== DATA FOR PROCESSING

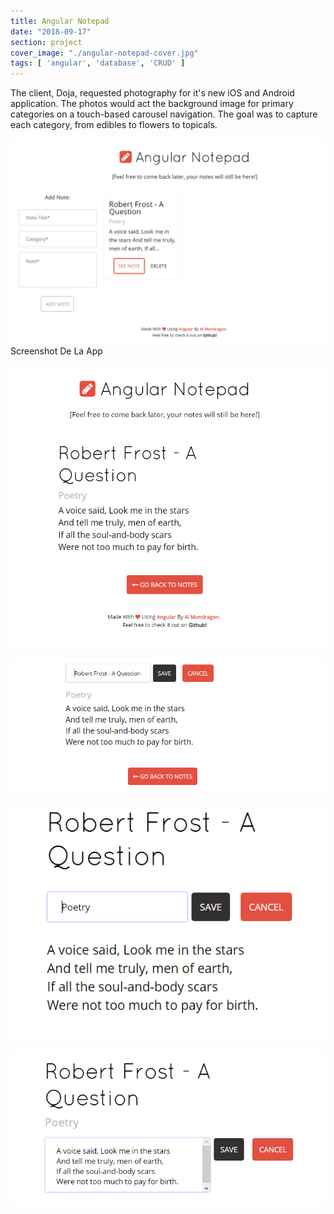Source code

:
 ```yaml
---
title: Angular Notepad
date: "2018-09-17"
section: project
cover_image: "./angular-notepad-cover.jpg"
tags: [ 'angular', 'database', 'CRUD' ]
---
```


The client, Doja, requested photography for it's new iOS and Android application. The photos would act the background image for primary categories on a touch-based carousel navigation. The goal was to capture each category, from edibles to flowers to topicals.

<p class="captioned"><img src="./angular-notepad-1.png" alt="Angular Notepad 1" />Screenshot De La App</p>
<p><img src="./angular-notepad-2.png" alt="Angular Notepad 2" /></p>
<p><img src="./angular-notepad-3.png" alt="Angular Notepad 3" /></p>
<p><img src="./angular-notepad-4.png" alt="Angular Notepad 4" /></p>
<p><img src="./angular-notepad-5.png" alt="Angular Notepad 5" /></p>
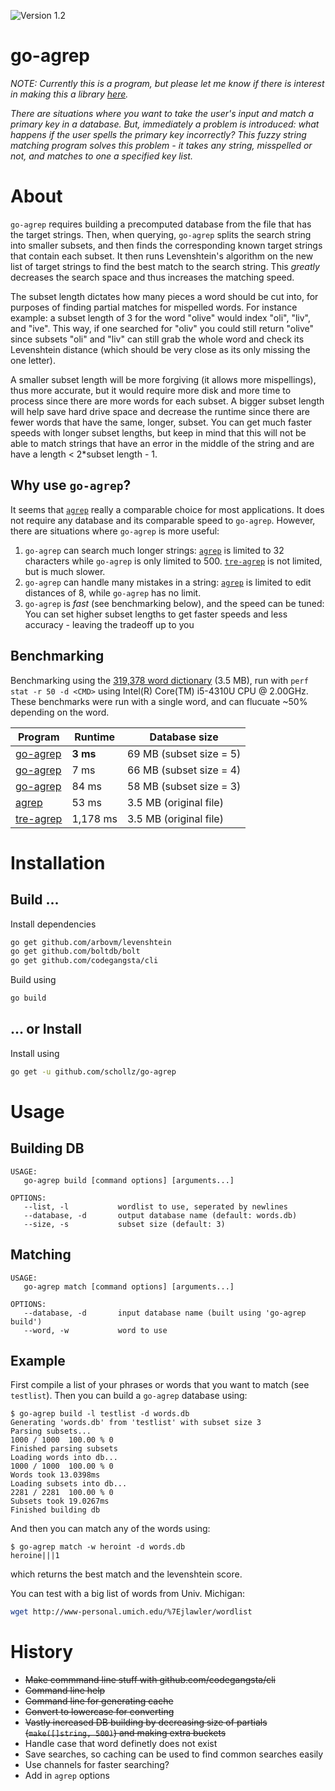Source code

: ![Version 1.2](https://img.shields.io/badge/version-1.2-brightgreen.svg?version=flat-square)

# go-agrep

_NOTE: Currently this is a program, but please let me know if there is interest in making this a library [here](https://github.com/schollz/go-agrep/issues/4)._

<!-- ![Big Fuzz Mascot](http://ecx.images-amazon.com/images/I/417W-2NwzpL._SX355_.jpg)
 -->

_There are situations where you want to take the user's input and match a primary key in a database. But, immediately a problem is introduced: what happens if the user spells the primary key incorrectly? This fuzzy string matching program solves this problem - it takes any string, misspelled or not, and matches to one a specified key list._

# About

`go-agrep` requires building a precomputed database from the file that has the target strings. Then, when querying, `go-agrep` splits the search string into smaller subsets, and then finds the corresponding known target strings that contain each subset. It then runs Levenshtein's algorithm on the new list of target strings to find the best match to the search string. This _greatly_ decreases the search space and thus increases the matching speed.

The subset length dictates how many pieces a word should be cut into, for purposes of finding partial matches for mispelled words. For instance example: a subset length of 3 for the word "olive" would index "oli", "liv", and "ive". This way, if one searched for "oliv" you could still return "olive" since subsets "oli" and "liv" can still grab the whole word and check its Levenshtein distance (which should be very close as its only missing the one letter).

A smaller subset length will be more forgiving (it allows more mispellings), thus more accurate, but it would require more disk and more time to process since there are more words for each subset. A bigger subset length will help save hard drive space and decrease the runtime since there are fewer words that have the same, longer, subset. You can get much faster speeds with longer subset lengths, but keep in mind that this will not be able to match strings that have an error in the middle of the string and are have a length < 2*subset length - 1.

## Why use `go-agrep`?
It seems that [`agrep`](https://github.com/Wikinaut/agrep)  really a comparable choice for most applications. It does not require any database and its comparable speed to `go-agrep`. However, there are situations where `go-agrep` is more useful:

1. `go-agrep` can search much longer strings: [`agrep`](https://github.com/Wikinaut/agrep)  is limited to 32 characters while `go-agrep` is only limited to 500. [`tre-agrep`](http://laurikari.net/tre/download/)  is not limited, but is much slower.
2. `go-agrep` can handle many mistakes in a string: [`agrep`](https://github.com/Wikinaut/agrep)  is limited to edit distances of 8, while `go-agrep` has no limit.
3. `go-agrep` is *fast* (see benchmarking below), and the speed can be tuned: You can set higher subset lengths to get faster speeds and less accuracy - leaving the tradeoff up to you

## Benchmarking
Benchmarking using the [319,378 word dictionary](http://www.md5this.com/tools/wordlists.html) (3.5 MB), run with `perf stat -r 50 -d <CMD>` using Intel(R) Core(TM) i5-4310U CPU @ 2.00GHz. These benchmarks were run with a single word, and can flucuate ~50% depending on the word.

Program                                             | Runtime  | Database size
--------------------------------------------------- | -------- | -----------------------
[go-agrep](https://github.com/schollz/go-agrep/tree/master) | **3 ms**     | 69 MB (subset size = 5)
[go-agrep](https://github.com/schollz/go-agrep/tree/master) | 7 ms     | 66 MB (subset size = 4)
[go-agrep](https://github.com/schollz/go-agrep/tree/master) | 84 ms    | 58 MB (subset size = 3)
[agrep](https://github.com/Wikinaut/agrep)          | 53 ms    | 3.5 MB (original file)
[tre-agrep](http://laurikari.net/tre/download/)     | 1,178 ms | 3.5 MB (original file)



# Installation

## Build ...
Install dependencies

```bash
go get github.com/arbovm/levenshtein
go get github.com/boltdb/bolt
go get github.com/codegangsta/cli
```

Build using

```bash
go build
```

## ... or Install
Install using

```bash
go get -u github.com/schollz/go-agrep
```

# Usage

## Building DB

```
USAGE:
   go-agrep build [command options] [arguments...]

OPTIONS:
   --list, -l           wordlist to use, seperated by newlines
   --database, -d       output database name (default: words.db)
   --size, -s           subset size (default: 3)
```

## Matching

```
USAGE:
   go-agrep match [command options] [arguments...]

OPTIONS:
   --database, -d       input database name (built using 'go-agrep build')
   --word, -w           word to use
```

## Example
First compile a list of your phrases or words that you want to match (see `testlist`). Then you can build a `go-agrep` database using:

```
$ go-agrep build -l testlist -d words.db
Generating 'words.db' from 'testlist' with subset size 3
Parsing subsets...
1000 / 1000  100.00 % 0
Finished parsing subsets
Loading words into db...
1000 / 1000  100.00 % 0
Words took 13.0398ms
Loading subsets into db...
2281 / 2281  100.00 % 0
Subsets took 19.0267ms
Finished building db
```

And then you can match any of the words using:

```
$ go-agrep match -w heroint -d words.db
heroine|||1
```

which returns the best match and the levenshtein score.

You can test with a big list of words from Univ. Michigan:

```bash
wget http://www-personal.umich.edu/%7Ejlawler/wordlist
```

# History
- ~~Make commmand line stuff with github.com/codegangsta/cli~~
- ~~Command line help~~
- ~~Command line for generating cache~~
- ~~Convert to lowercase for converting~~
- ~~Vastly increased DB building by decreasing size of partials (`make([]string, 500)`) and making extra buckets~~
- Handle case that word definetly does not exist
- Save searches, so caching can be used to find common searches easily
- Use channels for faster searching?
- Add in `agrep` options
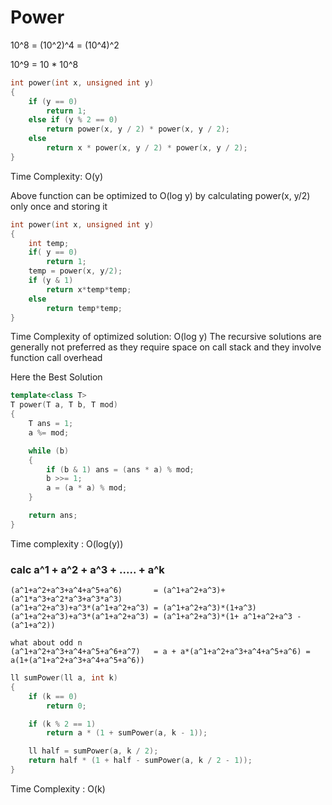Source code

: # Power 

10^8 = (10^2)^4 = (10^4)^2

10^9 = 10 * 10^8

```cpp
int power(int x, unsigned int y) 
{ 
    if (y == 0) 
        return 1; 
    else if (y % 2 == 0) 
        return power(x, y / 2) * power(x, y / 2); 
    else
        return x * power(x, y / 2) * power(x, y / 2); 
} 
```
Time Complexity: O(y)
    
Above function can be optimized to O(log y) by calculating power(x, y/2) only once and storing it

```cpp
int power(int x, unsigned int y) 
{ 
    int temp; 
    if( y == 0) 
        return 1; 
    temp = power(x, y/2); 
    if (y & 1) 
        return x*temp*temp;
    else
        return temp*temp;
} 

```
Time Complexity of optimized solution: O(log y)
The recursive solutions are generally not preferred as they require space on
call stack and they involve function call overhead

Here the Best Solution
```cpp
template<class T>
T power(T a, T b, T mod)
{
    T ans = 1;
    a %= mod;

    while (b) 
    {
        if (b & 1) ans = (ans * a) % mod;
        b >>= 1;
        a = (a * a) % mod;
    }

    return ans;
}
```
Time complexity : O(log(y))

### calc a^1 + a^2 + a^3 + ..... + a^k
```
(a^1+a^2+a^3+a^4+a^5+a^6)       = (a^1+a^2+a^3)+(a^1*a^3+a^2*a^3+a^3*a^3)
(a^1+a^2+a^3)+a^3*(a^1+a^2+a^3) = (a^1+a^2+a^3)*(1+a^3)
(a^1+a^2+a^3)+a^3*(a^1+a^2+a^3) = (a^1+a^2+a^3)*(1+ a^1+a^2+a^3 - (a^1+a^2))

what about odd n
(a^1+a^2+a^3+a^4+a^5+a^6+a^7)   = a + a*(a^1+a^2+a^3+a^4+a^5+a^6) = a(1+(a^1+a^2+a^3+a^4+a^5+a^6))
```
```cpp
ll sumPower(ll a, int k) 
{ 
	if (k == 0)
		return 0;

	if (k % 2 == 1)
		return a * (1 + sumPower(a, k - 1));

	ll half = sumPower(a, k / 2);
	return half * (1 + half - sumPower(a, k / 2 - 1));
}
```
Time Complexity : O(k)
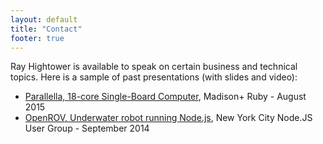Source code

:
 ```yaml
---
layout: default
title: "Contact"
footer: true
---
```

Ray Hightower is available to speak on certain business and technical topics. Here is a sample of past presentations (with slides and video):

* [Parallella, 18-core Single-Board Computer](/blog/2015/08/22/madison-ruby-and-parallella/), Madison+ Ruby - August 2015
* [OpenROV, Underwater robot running Node.js](/blog/2014/09/25/nodejs-under-water/), New York City Node.JS User Group - September 2014

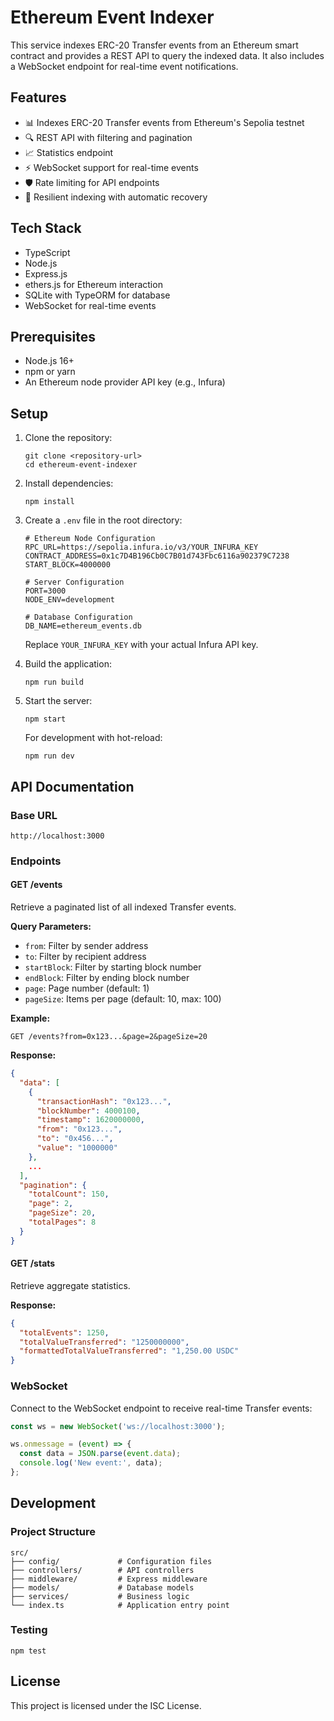 # Ethereum Event Indexer

This service indexes ERC-20 Transfer events from an Ethereum smart contract and provides a REST API to query the indexed data. It also includes a WebSocket endpoint for real-time event notifications.

## Features

- 📊 Indexes ERC-20 Transfer events from Ethereum's Sepolia testnet
- 🔍 REST API with filtering and pagination
- 📈 Statistics endpoint
- ⚡ WebSocket support for real-time events
- 🛡️ Rate limiting for API endpoints
- 🔄 Resilient indexing with automatic recovery

## Tech Stack

- TypeScript
- Node.js
- Express.js
- ethers.js for Ethereum interaction
- SQLite with TypeORM for database
- WebSocket for real-time events

## Prerequisites

- Node.js 16+
- npm or yarn
- An Ethereum node provider API key (e.g., Infura)

## Setup

1. Clone the repository:
   ```
   git clone <repository-url>
   cd ethereum-event-indexer
   ```

2. Install dependencies:
   ```
   npm install
   ```

3. Create a `.env` file in the root directory:
   ```
   # Ethereum Node Configuration
   RPC_URL=https://sepolia.infura.io/v3/YOUR_INFURA_KEY
   CONTRACT_ADDRESS=0x1c7D4B196Cb0C7B01d743Fbc6116a902379C7238
   START_BLOCK=4000000

   # Server Configuration
   PORT=3000
   NODE_ENV=development

   # Database Configuration
   DB_NAME=ethereum_events.db
   ```

   Replace `YOUR_INFURA_KEY` with your actual Infura API key.

4. Build the application:
   ```
   npm run build
   ```

5. Start the server:
   ```
   npm start
   ```

   For development with hot-reload:
   ```
   npm run dev
   ```

## API Documentation

### Base URL
```
http://localhost:3000
```

### Endpoints

#### GET /events
Retrieve a paginated list of all indexed Transfer events.

**Query Parameters:**
- `from`: Filter by sender address
- `to`: Filter by recipient address
- `startBlock`: Filter by starting block number
- `endBlock`: Filter by ending block number
- `page`: Page number (default: 1)
- `pageSize`: Items per page (default: 10, max: 100)

**Example:**
```
GET /events?from=0x123...&page=2&pageSize=20
```

**Response:**
```json
{
  "data": [
    {
      "transactionHash": "0x123...",
      "blockNumber": 4000100,
      "timestamp": 1620000000,
      "from": "0x123...",
      "to": "0x456...",
      "value": "1000000"
    },
    ...
  ],
  "pagination": {
    "totalCount": 150,
    "page": 2,
    "pageSize": 20,
    "totalPages": 8
  }
}
```

#### GET /stats
Retrieve aggregate statistics.

**Response:**
```json
{
  "totalEvents": 1250,
  "totalValueTransferred": "1250000000",
  "formattedTotalValueTransferred": "1,250.00 USDC"
}
```

### WebSocket

Connect to the WebSocket endpoint to receive real-time Transfer events:

```javascript
const ws = new WebSocket('ws://localhost:3000');

ws.onmessage = (event) => {
  const data = JSON.parse(event.data);
  console.log('New event:', data);
};
```

## Development

### Project Structure

```
src/
├── config/             # Configuration files
├── controllers/        # API controllers
├── middleware/         # Express middleware
├── models/             # Database models
├── services/           # Business logic
└── index.ts            # Application entry point
```

### Testing

```
npm test
```

## License

This project is licensed under the ISC License.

====

# YOUR TASK
Some lines in the material contain "Finished". Show all of them.

# RESPONSE AREA
Finished parsing subsets
Finished building db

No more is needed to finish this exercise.